The pathogenesis of clear cell carcinoma (CA), however, is enigmatic and does not perfectly fit into this model because it has features shared with both type I and type II tumors. For example, like some type I tumors, clear cell CA is associated with endometriosis, adenofibromas (AFs)/atypical proliferative [borderline] tumors (APTs); low-stage disease; variable frequency of mutations of PIK3CA, KRAS, and PTEN and microsatellite instability; low frequency of p53 mutations; and low to moderate level of chromosomal instability.8,9,14,19,25,32,37,38,40,56,59,65,70,71,75 However, similar to type II tumors, clear cell CA is high-grade and associated with poor behavior when it is of high-stage.8,20,24,25,44,58,64,66

Although numerous epidemiologic, clinical/radiologic, histologic, immunohistochemical, and molecular studies have provided compelling evidence that endometriosis/endometriotic cysts are precursors of clear cell CA,2,3,5-7,10,12,15,17,20,21,23,26-36,39,42,43,45-50,53,54,57,63,67,69,70,72,75,76 the exact pathogenic relationship of clear cell AF/APT with CA is ambiguous. Reports of small clear cell CAs/microinvasion arising in APT, the presence of an adenofibromatous background within clear cell CA, and molecular data showing (a) a clonal relationship between clear cell AF, APT, and CA and (b) tumor progression of AF/APT all suggest an adenofibroma-carcinoma sequence.4,30,55,70,74,75,77 Some studies have demonstrated clinicopathologic and molecular differences between endometriosis-associated clear cell CAs, which are commonly cystic, and those containing an adenofibromatous background and proposed that each may have a different pathogenesis.70,73,75 However, the numbers of adenofibromatous CAs in these studies are relatively small, and this model implies that both pathways are independent of one another although some adenofibromatous tumors can be associated with endometriosis.4,46,55,70,75,77 Thus, the relationship between endometriosis-associated and adenofibromatous pathways of development of clear cell CA, as well as the pathogenesis of clear cell AF or APT, are unclear, and the clear cell adenofibroma-carcinoma sequence is poorly understood.
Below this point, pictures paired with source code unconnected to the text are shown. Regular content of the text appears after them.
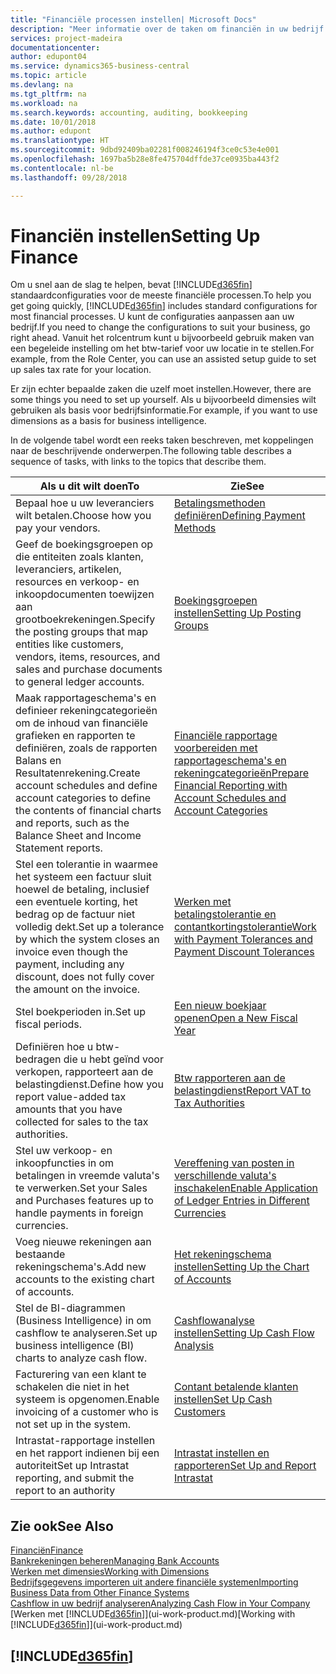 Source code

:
```yaml
---
title: "Financiële processen instellen| Microsoft Docs"
description: "Meer informatie over de taken om financiën in uw bedrijf in te stellen voor al uw boekhoudings-, controle- of boekingsbehoeften."
services: project-madeira
documentationcenter: 
author: edupont04
ms.service: dynamics365-business-central
ms.topic: article
ms.devlang: na
ms.tgt_pltfrm: na
ms.workload: na
ms.search.keywords: accounting, auditing, bookkeeping
ms.date: 10/01/2018
ms.author: edupont
ms.translationtype: HT
ms.sourcegitcommit: 9dbd92409ba02281f008246194f3ce0c53e4e001
ms.openlocfilehash: 1697ba5b28e8fe475704dffde37ce0935ba443f2
ms.contentlocale: nl-be
ms.lasthandoff: 09/28/2018

---
```

# <a name="setting-up-finance"></a><span data-ttu-id="f1554-103">Financiën instellen</span><span class="sxs-lookup"><span data-stu-id="f1554-103">Setting Up Finance</span></span>
<span data-ttu-id="f1554-104">Om u snel aan de slag te helpen, bevat [!INCLUDE[d365fin](includes/d365fin_md.md)] standaardconfiguraties voor de meeste financiële processen.</span><span class="sxs-lookup"><span data-stu-id="f1554-104">To help you get going quickly, [!INCLUDE[d365fin](includes/d365fin_md.md)] includes standard configurations for most financial processes.</span></span> <span data-ttu-id="f1554-105">U kunt de configuraties aanpassen aan uw bedrijf.</span><span class="sxs-lookup"><span data-stu-id="f1554-105">If you need to change the configurations to suit your business, go right ahead.</span></span> <span data-ttu-id="f1554-106">Vanuit het rolcentrum kunt u bijvoorbeeld gebruik maken van een begeleide instelling om het btw-tarief voor uw locatie in te stellen.</span><span class="sxs-lookup"><span data-stu-id="f1554-106">For example, from the Role Center, you can use an assisted setup guide to set up sales tax rate for your location.</span></span>  

<span data-ttu-id="f1554-107">Er zijn echter bepaalde zaken die uzelf moet instellen.</span><span class="sxs-lookup"><span data-stu-id="f1554-107">However, there are some things you need to set up yourself.</span></span> <span data-ttu-id="f1554-108">Als u bijvoorbeeld dimensies wilt gebruiken als basis voor bedrijfsinformatie.</span><span class="sxs-lookup"><span data-stu-id="f1554-108">For example, if you want to use dimensions as a basis for business intelligence.</span></span>  

<span data-ttu-id="f1554-109">In de volgende tabel wordt een reeks taken beschreven, met koppelingen naar de beschrijvende onderwerpen.</span><span class="sxs-lookup"><span data-stu-id="f1554-109">The following table describes a sequence of tasks, with links to the topics that describe them.</span></span>

| <span data-ttu-id="f1554-110">Als u dit wilt doen</span><span class="sxs-lookup"><span data-stu-id="f1554-110">To</span></span> | <span data-ttu-id="f1554-111">Zie</span><span class="sxs-lookup"><span data-stu-id="f1554-111">See</span></span> |
| --- | --- |
| <span data-ttu-id="f1554-112">Bepaal hoe u uw leveranciers wilt betalen.</span><span class="sxs-lookup"><span data-stu-id="f1554-112">Choose how you pay your vendors.</span></span> |[<span data-ttu-id="f1554-113">Betalingsmethoden definiëren</span><span class="sxs-lookup"><span data-stu-id="f1554-113">Defining Payment Methods</span></span>](finance-payment-methods.md) |
| <span data-ttu-id="f1554-114">Geef de boekingsgroepen op die entiteiten zoals klanten, leveranciers, artikelen, resources en verkoop- en inkoopdocumenten toewijzen aan grootboekrekeningen.</span><span class="sxs-lookup"><span data-stu-id="f1554-114">Specify the posting groups that map entities like customers, vendors, items, resources, and sales and purchase documents to general ledger accounts.</span></span> |[<span data-ttu-id="f1554-115">Boekingsgroepen instellen</span><span class="sxs-lookup"><span data-stu-id="f1554-115">Setting Up Posting Groups</span></span>](finance-posting-groups.md)|
|<span data-ttu-id="f1554-116">Maak rapportageschema's en definieer rekeningcategorieën om de inhoud van financiële grafieken en rapporten te definiëren, zoals de rapporten Balans en Resultatenrekening.</span><span class="sxs-lookup"><span data-stu-id="f1554-116">Create account schedules and define account categories to define the contents of financial charts and reports, such as the Balance Sheet and Income Statement reports.</span></span>|[<span data-ttu-id="f1554-117">Financiële rapportage voorbereiden met rapportageschema's en rekeningcategorieën</span><span class="sxs-lookup"><span data-stu-id="f1554-117">Prepare Financial Reporting with Account Schedules and Account Categories</span></span>](bi-how-work-account-schedule.md)|
|<span data-ttu-id="f1554-118">Stel een tolerantie in waarmee het systeem een factuur sluit hoewel de betaling, inclusief een eventuele korting, het bedrag op de factuur niet volledig dekt.</span><span class="sxs-lookup"><span data-stu-id="f1554-118">Set up a tolerance by which the system closes an invoice even though the payment, including any discount, does not fully cover the amount on the invoice.</span></span>|[<span data-ttu-id="f1554-119">Werken met betalingstolerantie en contantkortingstolerantie</span><span class="sxs-lookup"><span data-stu-id="f1554-119">Work with Payment Tolerances and Payment Discount Tolerances</span></span>](finance-payment-tolerance-and-payment-discount-tolerance.md)|
| <span data-ttu-id="f1554-120">Stel boekperioden in.</span><span class="sxs-lookup"><span data-stu-id="f1554-120">Set up fiscal periods.</span></span> |[<span data-ttu-id="f1554-121">Een nieuw boekjaar openen</span><span class="sxs-lookup"><span data-stu-id="f1554-121">Open a New Fiscal Year</span></span>](finance-how-open-new-fiscal-year.md) |
| <span data-ttu-id="f1554-122">Definiëren hoe u btw-bedragen die u hebt geïnd voor verkopen, rapporteert aan de belastingdienst.</span><span class="sxs-lookup"><span data-stu-id="f1554-122">Define how you report value-added tax amounts that you have collected for sales to the tax authorities.</span></span> |[<span data-ttu-id="f1554-123">Btw rapporteren aan de belastingdienst</span><span class="sxs-lookup"><span data-stu-id="f1554-123">Report VAT to Tax Authorities</span></span>](finance-how-report-vat.md)|
| <span data-ttu-id="f1554-124">Stel uw verkoop- en inkoopfuncties in om betalingen in vreemde valuta's te verwerken.</span><span class="sxs-lookup"><span data-stu-id="f1554-124">Set your Sales and Purchases features up to handle payments in foreign currencies.</span></span>|[<span data-ttu-id="f1554-125">Vereffening van posten in verschillende valuta's inschakelen</span><span class="sxs-lookup"><span data-stu-id="f1554-125">Enable Application of Ledger Entries in Different Currencies</span></span>](finance-how-enable-application-ledger-entries-different-currencies.md)
| <span data-ttu-id="f1554-126">Voeg nieuwe rekeningen aan bestaande rekeningschema's.</span><span class="sxs-lookup"><span data-stu-id="f1554-126">Add new accounts to the existing chart of accounts.</span></span> |[<span data-ttu-id="f1554-127">Het rekeningschema instellen</span><span class="sxs-lookup"><span data-stu-id="f1554-127">Setting Up the Chart of Accounts</span></span>](finance-setup-chart-accounts.md) |
| <span data-ttu-id="f1554-128">Stel de BI-diagrammen (Business Intelligence) in om cashflow te analyseren.</span><span class="sxs-lookup"><span data-stu-id="f1554-128">Set up business intelligence (BI) charts to analyze cash flow.</span></span> |[<span data-ttu-id="f1554-129">Cashflowanalyse instellen</span><span class="sxs-lookup"><span data-stu-id="f1554-129">Setting Up Cash Flow Analysis</span></span>](finance-setup-cash-flow-analyses.md) |
|<span data-ttu-id="f1554-130">Facturering van een klant te schakelen die niet in het systeem is opgenomen.</span><span class="sxs-lookup"><span data-stu-id="f1554-130">Enable invoicing of a customer who is not set up in the system.</span></span>|[<span data-ttu-id="f1554-131">Contant betalende klanten instellen</span><span class="sxs-lookup"><span data-stu-id="f1554-131">Set Up Cash Customers</span></span>](finance-how-to-set-up-cash-customers.md)|
| <span data-ttu-id="f1554-132">Intrastat-rapportage instellen en het rapport indienen bij een autoriteit</span><span class="sxs-lookup"><span data-stu-id="f1554-132">Set up Intrastat reporting, and submit the report to an authority</span></span> | [<span data-ttu-id="f1554-133">Intrastat instellen en rapporteren</span><span class="sxs-lookup"><span data-stu-id="f1554-133">Set Up and Report Intrastat</span></span>](finance-how-setup-report-intrastat.md)|

## <a name="see-also"></a><span data-ttu-id="f1554-134">Zie ook</span><span class="sxs-lookup"><span data-stu-id="f1554-134">See Also</span></span>
[<span data-ttu-id="f1554-135">Financiën</span><span class="sxs-lookup"><span data-stu-id="f1554-135">Finance</span></span>](finance.md)  
[<span data-ttu-id="f1554-136">Bankrekeningen beheren</span><span class="sxs-lookup"><span data-stu-id="f1554-136">Managing Bank Accounts</span></span>](bank-manage-bank-accounts.md)  
[<span data-ttu-id="f1554-137">Werken met dimensies</span><span class="sxs-lookup"><span data-stu-id="f1554-137">Working with Dimensions</span></span>](finance-dimensions.md)  
[<span data-ttu-id="f1554-138">Bedrijfsgegevens importeren uit andere financiële systemen</span><span class="sxs-lookup"><span data-stu-id="f1554-138">Importing Business Data from Other Finance Systems</span></span>](across-import-data-configuration-packages.md)  
[<span data-ttu-id="f1554-139">Cashflow in uw bedrijf analyseren</span><span class="sxs-lookup"><span data-stu-id="f1554-139">Analyzing Cash Flow in Your Company</span></span>](finance-analyze-cash-flow.md)  
<span data-ttu-id="f1554-140">[Werken met [!INCLUDE[d365fin](includes/d365fin_md.md)]](ui-work-product.md)</span><span class="sxs-lookup"><span data-stu-id="f1554-140">[Working with [!INCLUDE[d365fin](includes/d365fin_md.md)]](ui-work-product.md)</span></span>  

## [!INCLUDE[d365fin](includes/free_trial_md.md)]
In order to better elucidate the morphologic steps involved in the pathogenesis of ovarian epithelial clear cell tumors and determine whether clear cell CA is a type I or type II tumor, we studied the clinicopathologic features of 472 ovarian clear cell AFs, APTs, and CAs, the largest investigation of this kind to date.

MATERIALS AND METHODS

The study was performed with approval of the Institutional Review Board at the Armed Forces Institute of Pathology (AFIP). All ovarian tumors originally diagnosed as clear cell AF, APT/borderline tumor /tumor of low malignant potential, and clear cell CA from 1971 to 2004 were retrieved from the files of the AFIP in Washington, D.C. (n=495), and all available H&E slides were re-reviewed. Tumors were subclassified as AF, APT, and CA. Diagnostic criteria for AF and APT were based on those used by Bell and Scully and Roth et al.4,55 Although criteria for the distinction of clear cell AF/APT from CA have not been firmly established, cases showing haphazard infiltrative growth or single cells within stroma combined with desmoplastic, myxoid/edematous, or inflammatory stromal alterations were classified as CA. For cases not exhibiting classic forms of destructive stromal invasion, confluent architecture in solid tumors or complex growth in intra-cystic tumors was also considered a pattern of CA. Furthermore, tumors with AF-like architecture but lacking typical patterns of stromal invasion were classified as CA if the histologic features significantly exceeded that of the conventional appearance of clear cell AF or APT. Tumors not qualifying as an epithelial clear cell tumor (AF, APT, or CA) after re-review were excluded. Also, CAs with clear cytoplasm that did not contain any classic architectural and cytologic features of ovarian clear cell CA61 were not included. After re-review, 23 cases were excluded; thus, 472 cases were the subject of this study.

Clinical data and gross information were extracted from operative notes and the original pathology reports, respectively. FIGO stage was based on a combination of clinical data, information from the original pathology report, and review of H&E slides of non-ovarian tissues. A FIGO stage was assigned only for cases in which there were sufficient non-ovarian tissues available for histologic review, which included variable combinations of slides from salpingo-oophorectomies, hysterectomies, omentectomies, lymph node dissections, and staging biopsies. Clinical follow-up for a sufficient number of cases was not available. Requests were sent to clinicians, but too few responses were received; thus, meaningful statistical analysis for follow-up was not possible. However, the staging data were compared between tumor categories.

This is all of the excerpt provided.